> Available records:
________

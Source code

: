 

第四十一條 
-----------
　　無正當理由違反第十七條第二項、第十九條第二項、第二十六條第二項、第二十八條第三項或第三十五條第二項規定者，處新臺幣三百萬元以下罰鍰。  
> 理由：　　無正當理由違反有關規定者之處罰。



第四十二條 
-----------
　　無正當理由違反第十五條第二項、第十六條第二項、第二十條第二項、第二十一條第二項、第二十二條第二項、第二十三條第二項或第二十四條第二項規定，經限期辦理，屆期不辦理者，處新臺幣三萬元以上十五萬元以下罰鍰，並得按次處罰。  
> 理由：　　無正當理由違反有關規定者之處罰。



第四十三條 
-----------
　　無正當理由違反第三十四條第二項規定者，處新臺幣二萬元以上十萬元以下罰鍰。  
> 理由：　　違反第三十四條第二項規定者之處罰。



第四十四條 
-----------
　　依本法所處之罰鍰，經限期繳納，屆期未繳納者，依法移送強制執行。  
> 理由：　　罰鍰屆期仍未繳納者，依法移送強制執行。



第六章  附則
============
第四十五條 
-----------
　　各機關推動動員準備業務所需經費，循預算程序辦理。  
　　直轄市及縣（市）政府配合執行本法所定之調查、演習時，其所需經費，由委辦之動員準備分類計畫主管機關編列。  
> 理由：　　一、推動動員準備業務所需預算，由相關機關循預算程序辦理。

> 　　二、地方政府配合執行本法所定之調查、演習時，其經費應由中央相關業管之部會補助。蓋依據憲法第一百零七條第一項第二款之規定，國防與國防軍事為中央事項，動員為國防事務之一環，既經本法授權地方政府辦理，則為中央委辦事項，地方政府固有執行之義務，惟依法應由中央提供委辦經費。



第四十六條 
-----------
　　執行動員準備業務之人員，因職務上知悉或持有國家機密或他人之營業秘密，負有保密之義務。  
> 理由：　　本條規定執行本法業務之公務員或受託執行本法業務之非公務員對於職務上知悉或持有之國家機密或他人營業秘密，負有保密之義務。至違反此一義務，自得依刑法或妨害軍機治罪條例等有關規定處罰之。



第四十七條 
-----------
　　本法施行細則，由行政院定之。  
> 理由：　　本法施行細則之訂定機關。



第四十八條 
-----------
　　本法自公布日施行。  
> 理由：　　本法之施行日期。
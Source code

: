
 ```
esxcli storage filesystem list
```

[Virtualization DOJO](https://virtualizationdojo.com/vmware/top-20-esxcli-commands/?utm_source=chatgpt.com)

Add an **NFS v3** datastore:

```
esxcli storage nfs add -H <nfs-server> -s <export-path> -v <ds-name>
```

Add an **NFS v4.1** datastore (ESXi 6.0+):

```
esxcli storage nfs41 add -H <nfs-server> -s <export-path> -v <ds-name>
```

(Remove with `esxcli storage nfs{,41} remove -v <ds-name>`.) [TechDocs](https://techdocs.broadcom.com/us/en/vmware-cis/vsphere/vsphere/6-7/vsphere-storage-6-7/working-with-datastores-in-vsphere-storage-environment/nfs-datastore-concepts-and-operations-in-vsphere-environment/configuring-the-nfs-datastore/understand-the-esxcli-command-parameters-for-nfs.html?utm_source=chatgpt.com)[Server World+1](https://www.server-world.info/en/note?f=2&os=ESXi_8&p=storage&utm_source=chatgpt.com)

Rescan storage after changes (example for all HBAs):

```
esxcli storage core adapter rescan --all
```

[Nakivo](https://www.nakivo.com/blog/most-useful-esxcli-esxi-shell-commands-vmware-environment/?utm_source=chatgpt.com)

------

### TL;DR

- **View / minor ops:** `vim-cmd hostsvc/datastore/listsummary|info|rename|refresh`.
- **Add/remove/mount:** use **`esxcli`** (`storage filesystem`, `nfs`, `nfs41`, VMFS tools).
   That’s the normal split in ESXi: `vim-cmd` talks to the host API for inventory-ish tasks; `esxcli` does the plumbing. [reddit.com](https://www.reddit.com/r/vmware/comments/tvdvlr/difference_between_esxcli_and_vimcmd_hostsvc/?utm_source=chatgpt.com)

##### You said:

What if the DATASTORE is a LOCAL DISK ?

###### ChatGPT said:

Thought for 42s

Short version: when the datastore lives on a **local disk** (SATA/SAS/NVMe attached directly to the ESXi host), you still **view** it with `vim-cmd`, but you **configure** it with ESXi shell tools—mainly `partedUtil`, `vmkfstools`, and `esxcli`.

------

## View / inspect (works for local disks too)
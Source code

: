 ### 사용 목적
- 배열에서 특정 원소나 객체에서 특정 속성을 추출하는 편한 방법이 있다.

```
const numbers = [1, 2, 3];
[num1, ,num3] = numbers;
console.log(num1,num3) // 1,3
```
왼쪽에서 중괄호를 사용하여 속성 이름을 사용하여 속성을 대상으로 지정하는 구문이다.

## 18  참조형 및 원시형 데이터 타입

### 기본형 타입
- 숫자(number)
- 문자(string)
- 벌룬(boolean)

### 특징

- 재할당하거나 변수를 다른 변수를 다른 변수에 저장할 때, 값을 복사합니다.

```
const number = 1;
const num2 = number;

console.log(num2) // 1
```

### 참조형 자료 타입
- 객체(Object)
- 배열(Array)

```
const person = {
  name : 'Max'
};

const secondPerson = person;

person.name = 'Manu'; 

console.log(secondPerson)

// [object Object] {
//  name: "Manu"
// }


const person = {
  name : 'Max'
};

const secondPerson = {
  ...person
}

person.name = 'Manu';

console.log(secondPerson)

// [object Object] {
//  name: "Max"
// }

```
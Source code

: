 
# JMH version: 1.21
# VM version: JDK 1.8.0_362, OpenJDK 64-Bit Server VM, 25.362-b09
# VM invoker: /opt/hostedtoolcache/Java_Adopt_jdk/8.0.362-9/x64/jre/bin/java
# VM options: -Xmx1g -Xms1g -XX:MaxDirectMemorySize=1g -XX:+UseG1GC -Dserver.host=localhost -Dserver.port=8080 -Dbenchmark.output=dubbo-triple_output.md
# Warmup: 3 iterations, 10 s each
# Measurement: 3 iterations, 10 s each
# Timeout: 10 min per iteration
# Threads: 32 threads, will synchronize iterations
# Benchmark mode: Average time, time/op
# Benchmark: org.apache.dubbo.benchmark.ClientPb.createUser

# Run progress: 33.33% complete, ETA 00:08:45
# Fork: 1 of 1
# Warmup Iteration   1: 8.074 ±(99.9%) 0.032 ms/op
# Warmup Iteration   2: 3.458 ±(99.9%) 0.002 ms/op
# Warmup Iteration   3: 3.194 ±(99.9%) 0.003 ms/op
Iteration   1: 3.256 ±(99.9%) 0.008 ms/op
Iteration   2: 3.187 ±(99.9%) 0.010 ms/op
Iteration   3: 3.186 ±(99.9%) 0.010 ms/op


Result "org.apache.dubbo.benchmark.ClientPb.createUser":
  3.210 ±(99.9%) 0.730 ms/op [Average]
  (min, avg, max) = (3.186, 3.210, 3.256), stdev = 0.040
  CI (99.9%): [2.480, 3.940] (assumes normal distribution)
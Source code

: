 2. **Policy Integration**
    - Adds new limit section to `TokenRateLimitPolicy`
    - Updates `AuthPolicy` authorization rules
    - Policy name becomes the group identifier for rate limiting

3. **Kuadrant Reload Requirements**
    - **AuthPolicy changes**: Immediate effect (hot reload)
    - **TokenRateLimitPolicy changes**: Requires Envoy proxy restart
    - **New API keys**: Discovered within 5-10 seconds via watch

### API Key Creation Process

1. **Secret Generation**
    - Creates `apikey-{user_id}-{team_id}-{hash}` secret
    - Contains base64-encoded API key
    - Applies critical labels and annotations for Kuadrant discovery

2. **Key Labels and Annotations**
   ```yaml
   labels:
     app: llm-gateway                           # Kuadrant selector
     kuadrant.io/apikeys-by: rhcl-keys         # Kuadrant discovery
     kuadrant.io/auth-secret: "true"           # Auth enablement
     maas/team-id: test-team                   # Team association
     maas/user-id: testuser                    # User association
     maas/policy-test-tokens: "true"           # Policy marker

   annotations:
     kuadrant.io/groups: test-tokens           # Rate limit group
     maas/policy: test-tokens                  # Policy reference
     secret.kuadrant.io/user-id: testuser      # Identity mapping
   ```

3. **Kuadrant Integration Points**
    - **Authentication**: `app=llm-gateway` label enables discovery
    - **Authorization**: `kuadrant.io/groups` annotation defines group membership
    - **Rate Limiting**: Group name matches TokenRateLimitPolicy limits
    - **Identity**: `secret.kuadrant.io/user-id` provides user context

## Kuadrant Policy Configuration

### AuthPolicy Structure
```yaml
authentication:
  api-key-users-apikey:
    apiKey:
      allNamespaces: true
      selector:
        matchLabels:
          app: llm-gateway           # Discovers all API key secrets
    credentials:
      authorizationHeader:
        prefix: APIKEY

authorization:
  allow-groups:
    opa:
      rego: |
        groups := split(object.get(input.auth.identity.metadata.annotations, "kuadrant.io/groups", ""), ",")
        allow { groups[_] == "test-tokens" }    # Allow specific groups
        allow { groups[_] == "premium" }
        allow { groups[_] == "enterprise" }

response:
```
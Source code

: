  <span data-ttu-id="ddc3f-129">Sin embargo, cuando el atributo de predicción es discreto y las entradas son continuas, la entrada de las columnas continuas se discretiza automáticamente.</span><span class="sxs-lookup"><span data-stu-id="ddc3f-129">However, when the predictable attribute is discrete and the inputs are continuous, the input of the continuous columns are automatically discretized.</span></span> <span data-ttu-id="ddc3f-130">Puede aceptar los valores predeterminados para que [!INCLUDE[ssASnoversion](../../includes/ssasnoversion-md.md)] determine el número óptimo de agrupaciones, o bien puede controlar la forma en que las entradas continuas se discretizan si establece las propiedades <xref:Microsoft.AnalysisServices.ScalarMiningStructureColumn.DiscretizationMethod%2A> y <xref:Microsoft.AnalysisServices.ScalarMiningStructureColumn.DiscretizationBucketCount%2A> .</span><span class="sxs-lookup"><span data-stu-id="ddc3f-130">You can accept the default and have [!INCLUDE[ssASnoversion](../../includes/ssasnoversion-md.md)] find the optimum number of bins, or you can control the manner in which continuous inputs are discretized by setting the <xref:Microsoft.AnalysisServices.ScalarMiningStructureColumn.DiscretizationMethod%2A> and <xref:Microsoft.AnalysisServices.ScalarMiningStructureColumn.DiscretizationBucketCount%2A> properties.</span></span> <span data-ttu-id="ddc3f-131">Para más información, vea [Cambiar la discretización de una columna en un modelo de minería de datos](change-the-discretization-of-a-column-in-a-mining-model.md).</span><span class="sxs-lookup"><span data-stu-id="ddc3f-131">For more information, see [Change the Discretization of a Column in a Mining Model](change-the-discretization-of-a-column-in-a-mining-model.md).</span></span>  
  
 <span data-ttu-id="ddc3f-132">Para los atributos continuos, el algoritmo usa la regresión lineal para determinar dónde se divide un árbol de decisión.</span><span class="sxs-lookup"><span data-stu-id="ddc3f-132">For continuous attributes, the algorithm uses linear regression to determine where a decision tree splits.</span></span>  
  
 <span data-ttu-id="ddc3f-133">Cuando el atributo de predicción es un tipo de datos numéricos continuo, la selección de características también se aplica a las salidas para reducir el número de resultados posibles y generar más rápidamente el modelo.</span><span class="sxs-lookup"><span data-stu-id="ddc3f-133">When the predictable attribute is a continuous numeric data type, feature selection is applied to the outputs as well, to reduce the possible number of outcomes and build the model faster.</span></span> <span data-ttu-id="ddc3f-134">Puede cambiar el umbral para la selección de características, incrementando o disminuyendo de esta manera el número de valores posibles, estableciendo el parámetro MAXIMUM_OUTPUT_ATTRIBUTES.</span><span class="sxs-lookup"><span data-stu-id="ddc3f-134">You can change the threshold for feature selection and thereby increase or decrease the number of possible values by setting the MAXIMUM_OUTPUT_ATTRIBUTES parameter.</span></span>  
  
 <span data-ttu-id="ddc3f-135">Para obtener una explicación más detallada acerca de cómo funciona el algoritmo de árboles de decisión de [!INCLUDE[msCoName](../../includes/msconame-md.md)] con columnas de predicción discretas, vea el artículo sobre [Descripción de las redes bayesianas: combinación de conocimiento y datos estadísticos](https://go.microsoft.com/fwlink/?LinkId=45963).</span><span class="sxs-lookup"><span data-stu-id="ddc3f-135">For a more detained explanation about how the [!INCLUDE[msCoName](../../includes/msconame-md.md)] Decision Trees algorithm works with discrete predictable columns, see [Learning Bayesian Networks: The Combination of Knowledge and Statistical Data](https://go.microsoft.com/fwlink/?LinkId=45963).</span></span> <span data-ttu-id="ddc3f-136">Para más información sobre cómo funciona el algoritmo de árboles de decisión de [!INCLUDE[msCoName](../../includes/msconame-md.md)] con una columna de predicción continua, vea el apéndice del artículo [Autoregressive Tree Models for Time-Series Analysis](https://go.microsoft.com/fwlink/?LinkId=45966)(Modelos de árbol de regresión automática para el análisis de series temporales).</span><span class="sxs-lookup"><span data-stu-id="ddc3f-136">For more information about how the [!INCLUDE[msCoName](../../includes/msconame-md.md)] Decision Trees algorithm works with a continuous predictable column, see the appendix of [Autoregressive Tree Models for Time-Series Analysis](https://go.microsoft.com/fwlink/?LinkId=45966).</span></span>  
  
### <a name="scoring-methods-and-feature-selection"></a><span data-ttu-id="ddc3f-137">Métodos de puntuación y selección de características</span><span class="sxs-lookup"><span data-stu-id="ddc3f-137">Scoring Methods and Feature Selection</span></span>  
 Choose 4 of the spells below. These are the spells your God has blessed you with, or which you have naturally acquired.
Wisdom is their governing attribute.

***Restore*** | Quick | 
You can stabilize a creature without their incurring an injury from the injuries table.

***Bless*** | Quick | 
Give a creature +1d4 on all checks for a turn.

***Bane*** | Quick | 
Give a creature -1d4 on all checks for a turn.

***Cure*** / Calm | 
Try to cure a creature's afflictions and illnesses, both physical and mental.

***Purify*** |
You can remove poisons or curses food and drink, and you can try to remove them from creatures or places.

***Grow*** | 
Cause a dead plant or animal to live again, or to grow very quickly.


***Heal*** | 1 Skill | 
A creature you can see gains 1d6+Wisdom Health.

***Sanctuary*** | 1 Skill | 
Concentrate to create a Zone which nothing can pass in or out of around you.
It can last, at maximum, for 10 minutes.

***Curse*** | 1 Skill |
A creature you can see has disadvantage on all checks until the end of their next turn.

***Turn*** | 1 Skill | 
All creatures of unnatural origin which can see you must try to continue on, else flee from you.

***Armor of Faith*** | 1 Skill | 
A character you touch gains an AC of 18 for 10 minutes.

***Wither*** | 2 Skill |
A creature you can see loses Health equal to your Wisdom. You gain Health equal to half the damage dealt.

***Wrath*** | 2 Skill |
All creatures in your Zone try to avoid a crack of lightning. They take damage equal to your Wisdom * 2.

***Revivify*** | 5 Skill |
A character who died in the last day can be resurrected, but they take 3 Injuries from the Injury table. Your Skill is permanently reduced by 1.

________

> What needs to be done: Give back the opening line of the records above and every line after it, up to and including the one with "執行動員準備業務之人員，因職", unchanged.

> Output:
Source code

: 

第四十一條 
-----------
　　無正當理由違反第十七條第二項、第十九條第二項、第二十六條第二項、第二十八條第三項或第三十五條第二項規定者，處新臺幣三百萬元以下罰鍰。  
> 理由：　　無正當理由違反有關規定者之處罰。



第四十二條 
-----------
　　無正當理由違反第十五條第二項、第十六條第二項、第二十條第二項、第二十一條第二項、第二十二條第二項、第二十三條第二項或第二十四條第二項規定，經限期辦理，屆期不辦理者，處新臺幣三萬元以上十五萬元以下罰鍰，並得按次處罰。  
> 理由：　　無正當理由違反有關規定者之處罰。



第四十三條 
-----------
　　無正當理由違反第三十四條第二項規定者，處新臺幣二萬元以上十萬元以下罰鍰。  
> 理由：　　違反第三十四條第二項規定者之處罰。



第四十四條 
-----------
　　依本法所處之罰鍰，經限期繳納，屆期未繳納者，依法移送強制執行。  
> 理由：　　罰鍰屆期仍未繳納者，依法移送強制執行。



第六章  附則
============
第四十五條 
-----------
　　各機關推動動員準備業務所需經費，循預算程序辦理。  
　　直轄市及縣（市）政府配合執行本法所定之調查、演習時，其所需經費，由委辦之動員準備分類計畫主管機關編列。  
> 理由：　　一、推動動員準備業務所需預算，由相關機關循預算程序辦理。

> 　　二、地方政府配合執行本法所定之調查、演習時，其經費應由中央相關業管之部會補助。蓋依據憲法第一百零七條第一項第二款之規定，國防與國防軍事為中央事項，動員為國防事務之一環，既經本法授權地方政府辦理，則為中央委辦事項，地方政府固有執行之義務，惟依法應由中央提供委辦經費。



第四十六條 
-----------
　　執行動員準備業務之人員，因職務上知悉或持有國家機密或他人之營業秘密，負有保密之義務。  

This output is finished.